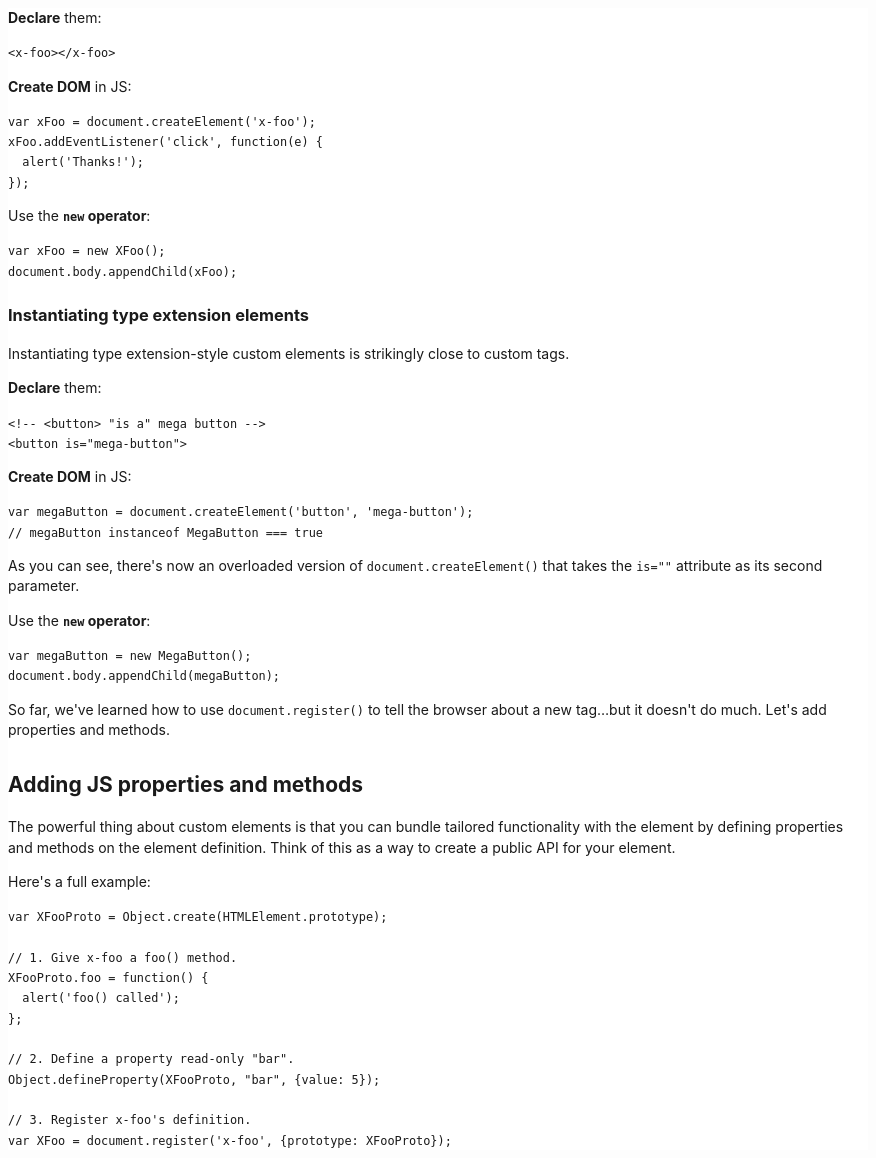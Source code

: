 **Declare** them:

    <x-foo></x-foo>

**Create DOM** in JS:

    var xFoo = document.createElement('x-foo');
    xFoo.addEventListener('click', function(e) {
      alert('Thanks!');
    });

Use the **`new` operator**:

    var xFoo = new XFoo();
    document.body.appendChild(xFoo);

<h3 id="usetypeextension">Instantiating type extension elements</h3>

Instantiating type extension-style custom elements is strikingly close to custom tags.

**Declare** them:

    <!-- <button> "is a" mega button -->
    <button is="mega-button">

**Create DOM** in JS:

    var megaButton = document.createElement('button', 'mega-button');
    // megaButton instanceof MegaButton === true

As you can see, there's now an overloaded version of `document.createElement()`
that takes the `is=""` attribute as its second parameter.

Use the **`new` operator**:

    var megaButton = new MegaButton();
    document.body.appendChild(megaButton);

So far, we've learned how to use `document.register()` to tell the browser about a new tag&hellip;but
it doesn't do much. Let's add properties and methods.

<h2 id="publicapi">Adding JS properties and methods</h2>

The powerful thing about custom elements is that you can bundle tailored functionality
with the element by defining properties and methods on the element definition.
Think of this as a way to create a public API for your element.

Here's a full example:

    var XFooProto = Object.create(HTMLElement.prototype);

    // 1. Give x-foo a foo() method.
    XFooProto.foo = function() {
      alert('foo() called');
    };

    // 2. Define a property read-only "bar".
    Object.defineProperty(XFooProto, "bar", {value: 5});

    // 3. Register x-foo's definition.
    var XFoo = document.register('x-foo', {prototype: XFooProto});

**ABOUT THIS EXERCISE**
From the line holding "Register x-foo's definition." to the last line of the data above, copy every line exactly and include nothing more.

**OUTPUT OF THE EXERCISE**
    // 3. Register x-foo's definition.
    var XFoo = document.register('x-foo', {prototype: XFooProto});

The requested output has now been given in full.